- **What you will do**
Write out all of the entries exactly, please.

- **Exercise data**

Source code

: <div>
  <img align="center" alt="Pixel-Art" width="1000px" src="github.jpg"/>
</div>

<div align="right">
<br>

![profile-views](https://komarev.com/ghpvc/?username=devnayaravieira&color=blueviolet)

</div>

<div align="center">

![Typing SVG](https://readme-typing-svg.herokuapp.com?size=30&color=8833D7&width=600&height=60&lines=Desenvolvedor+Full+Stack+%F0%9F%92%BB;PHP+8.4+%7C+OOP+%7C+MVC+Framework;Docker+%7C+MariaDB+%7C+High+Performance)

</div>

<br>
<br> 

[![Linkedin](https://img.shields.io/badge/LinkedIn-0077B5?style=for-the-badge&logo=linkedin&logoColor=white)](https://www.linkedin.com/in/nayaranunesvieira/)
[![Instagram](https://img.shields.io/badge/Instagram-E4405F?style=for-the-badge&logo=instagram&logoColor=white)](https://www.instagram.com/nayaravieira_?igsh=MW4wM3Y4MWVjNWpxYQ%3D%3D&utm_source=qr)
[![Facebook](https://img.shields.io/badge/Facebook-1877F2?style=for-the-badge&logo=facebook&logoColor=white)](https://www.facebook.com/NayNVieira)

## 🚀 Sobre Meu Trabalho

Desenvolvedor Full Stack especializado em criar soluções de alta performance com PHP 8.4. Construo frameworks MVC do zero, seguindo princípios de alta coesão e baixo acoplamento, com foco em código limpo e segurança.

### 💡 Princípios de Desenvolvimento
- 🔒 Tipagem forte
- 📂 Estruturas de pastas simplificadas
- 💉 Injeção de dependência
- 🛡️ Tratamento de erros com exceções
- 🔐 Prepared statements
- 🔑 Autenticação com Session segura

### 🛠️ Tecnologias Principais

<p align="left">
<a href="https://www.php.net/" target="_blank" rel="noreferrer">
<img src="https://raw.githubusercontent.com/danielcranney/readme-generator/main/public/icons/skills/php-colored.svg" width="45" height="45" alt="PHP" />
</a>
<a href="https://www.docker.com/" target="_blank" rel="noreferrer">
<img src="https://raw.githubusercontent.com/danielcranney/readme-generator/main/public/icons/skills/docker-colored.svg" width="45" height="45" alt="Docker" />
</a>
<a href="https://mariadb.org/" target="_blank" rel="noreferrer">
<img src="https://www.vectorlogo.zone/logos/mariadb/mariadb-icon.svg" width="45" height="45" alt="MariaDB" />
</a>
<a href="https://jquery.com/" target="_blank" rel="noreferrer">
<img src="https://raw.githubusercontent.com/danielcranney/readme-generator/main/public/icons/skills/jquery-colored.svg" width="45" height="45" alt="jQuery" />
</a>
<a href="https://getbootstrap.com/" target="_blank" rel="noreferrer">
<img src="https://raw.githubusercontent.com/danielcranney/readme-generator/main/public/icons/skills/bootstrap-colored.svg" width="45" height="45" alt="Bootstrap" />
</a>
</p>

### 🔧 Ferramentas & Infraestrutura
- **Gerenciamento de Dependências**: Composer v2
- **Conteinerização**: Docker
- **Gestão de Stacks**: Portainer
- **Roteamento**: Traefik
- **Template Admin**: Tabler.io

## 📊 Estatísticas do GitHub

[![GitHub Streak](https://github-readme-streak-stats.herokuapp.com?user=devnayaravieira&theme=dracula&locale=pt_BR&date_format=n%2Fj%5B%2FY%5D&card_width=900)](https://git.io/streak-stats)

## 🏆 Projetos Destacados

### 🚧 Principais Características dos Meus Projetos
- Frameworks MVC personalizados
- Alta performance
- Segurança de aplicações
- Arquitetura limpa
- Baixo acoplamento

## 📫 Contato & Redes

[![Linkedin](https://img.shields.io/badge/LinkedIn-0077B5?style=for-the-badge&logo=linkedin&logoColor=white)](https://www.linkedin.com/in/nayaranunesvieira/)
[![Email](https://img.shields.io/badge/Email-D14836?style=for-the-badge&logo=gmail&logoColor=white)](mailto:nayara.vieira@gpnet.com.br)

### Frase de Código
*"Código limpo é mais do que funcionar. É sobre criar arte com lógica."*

- **Written answer**
Source code

: <div>
  <img align="center" alt="Pixel-Art" width="1000px" src="github.jpg"/>
</div>

<div align="right">
<br>

![profile-views](https://komarev.com/ghpvc/?username=devnayaravieira&color=blueviolet)

</div>

<div align="center">

![Typing SVG](https://readme-typing-svg.herokuapp.com?size=30&color=8833D7&width=600&height=60&lines=Desenvolvedor+Full+Stack+%F0%9F%92%BB;PHP+8.4+%7C+OOP+%7C+MVC+Framework;Docker+%7C+MariaDB+%7C+High+Performance)

</div>

<br>
<br> 

[![Linkedin](https://img.shields.io/badge/LinkedIn-0077B5?style=for-the-badge&logo=linkedin&logoColor=white)](https://www.linkedin.com/in/nayaranunesvieira/)
[![Instagram](https://img.shields.io/badge/Instagram-E4405F?style=for-the-badge&logo=instagram&logoColor=white)](https://www.instagram.com/nayaravieira_?igsh=MW4wM3Y4MWVjNWpxYQ%3D%3D&utm_source=qr)
[![Facebook](https://img.shields.io/badge/Facebook-1877F2?style=for-the-badge&logo=facebook&logoColor=white)](https://www.facebook.com/NayNVieira)

## 🚀 Sobre Meu Trabalho

Desenvolvedor Full Stack especializado em criar soluções de alta performance com PHP 8.4. Construo frameworks MVC do zero, seguindo princípios de alta coesão e baixo acoplamento, com foco em código limpo e segurança.

### 💡 Princípios de Desenvolvimento
- 🔒 Tipagem forte
- 📂 Estruturas de pastas simplificadas
- 💉 Injeção de dependência
- 🛡️ Tratamento de erros com exceções
- 🔐 Prepared statements
- 🔑 Autenticação com Session segura

### 🛠️ Tecnologias Principais

<p align="left">
<a href="https://www.php.net/" target="_blank" rel="noreferrer">
<img src="https://raw.githubusercontent.com/danielcranney/readme-generator/main/public/icons/skills/php-colored.svg" width="45" height="45" alt="PHP" />
</a>
<a href="https://www.docker.com/" target="_blank" rel="noreferrer">
<img src="https://raw.githubusercontent.com/danielcranney/readme-generator/main/public/icons/skills/docker-colored.svg" width="45" height="45" alt="Docker" />
</a>
<a href="https://mariadb.org/" target="_blank" rel="noreferrer">
<img src="https://www.vectorlogo.zone/logos/mariadb/mariadb-icon.svg" width="45" height="45" alt="MariaDB" />
</a>
<a href="https://jquery.com/" target="_blank" rel="noreferrer">
<img src="https://raw.githubusercontent.com/danielcranney/readme-generator/main/public/icons/skills/jquery-colored.svg" width="45" height="45" alt="jQuery" />
</a>
<a href="https://getbootstrap.com/" target="_blank" rel="noreferrer">
<img src="https://raw.githubusercontent.com/danielcranney/readme-generator/main/public/icons/skills/bootstrap-colored.svg" width="45" height="45" alt="Bootstrap" />
</a>
</p>

### 🔧 Ferramentas & Infraestrutura
- **Gerenciamento de Dependências**: Composer v2
- **Conteinerização**: Docker
- **Gestão de Stacks**: Portainer
- **Roteamento**: Traefik
- **Template Admin**: Tabler.io

## 📊 Estatísticas do GitHub

[![GitHub Streak](https://github-readme-streak-stats.herokuapp.com?user=devnayaravieira&theme=dracula&locale=pt_BR&date_format=n%2Fj%5B%2FY%5D&card_width=900)](https://git.io/streak-stats)

## 🏆 Projetos Destacados

### 🚧 Principais Características dos Meus Projetos
- Frameworks MVC personalizados
- Alta performance
- Segurança de aplicações
- Arquitetura limpa
- Baixo acoplamento

## 📫 Contato & Redes

[![Linkedin](https://img.shields.io/badge/LinkedIn-0077B5?style=for-the-badge&logo=linkedin&logoColor=white)](https://www.linkedin.com/in/nayaranunesvieira/)
[![Email](https://img.shields.io/badge/Email-D14836?style=for-the-badge&logo=gmail&logoColor=white)](mailto:nayara.vieira@gpnet.com.br)

### Frase de Código
*"Código limpo é mais do que funcionar. É sobre criar arte com lógica."*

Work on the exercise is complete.